◆ **Task brief**:
Restate word for word each line of the data, starting at the one containing "Done with [Processing](http://www.processing.org" and running through the last.

◆ **Data section**:
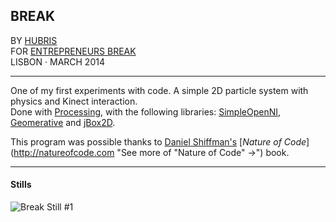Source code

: ## BREAK

BY [HUBRIS](http://cargocollective.com/hubris "See more of Hubris ->")  
FOR [ENTREPRENEURS BREAK](http://entrepreneursbreak.com "See license ->")  
LISBON · MARCH 2014 

--- 
  

One of my first experiments with code. A simple 2D particle system with physics and Kinect interaction.  
Done with [Processing](http://www.processing.org "See more of Processing ->"), with the following libraries: [SimpleOpenNI](https://code.google.com/p/simple-openni/ "See more of SimpleOpenNI ->"), [Geomerative](http://www.ricardmarxer.com/geomerative/ "See more of Geomerative ->") and [jBox2D](https://github.com/shiffman/Box2D-for-Processing "See more of jBox2D ->").  

This program was possible thanks to [Daniel Shiffman's](http://www.shiffman.net "See more of Daniel Shiffman ->") [*Nature of Code*](http://natureofcode.com "See more of "Nature of Code" ->") book.  

---
#### Stills
![Break Still #1](https://farm6.staticflickr.com/5587/14706770354_8b79cce0e9_z.jpg)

◆ **Solution to the problem**:
Done with [Processing](http://www.processing.org "See more of Processing ->"), with the following libraries: [SimpleOpenNI](https://code.google.com/p/simple-openni/ "See more of SimpleOpenNI ->"), [Geomerative](http://www.ricardmarxer.com/geomerative/ "See more of Geomerative ->") and [jBox2D](https://github.com/shiffman/Box2D-for-Processing "See more of jBox2D ->").  

This program was possible thanks to [Daniel Shiffman's](http://www.shiffman.net "See more of Daniel Shiffman ->") [*Nature of Code*](http://natureofcode.com "See more of "Nature of Code" ->") book.  

---
#### Stills
![Break Still #1](https://farm6.staticflickr.com/5587/14706770354_8b79cce0e9_z.jpg)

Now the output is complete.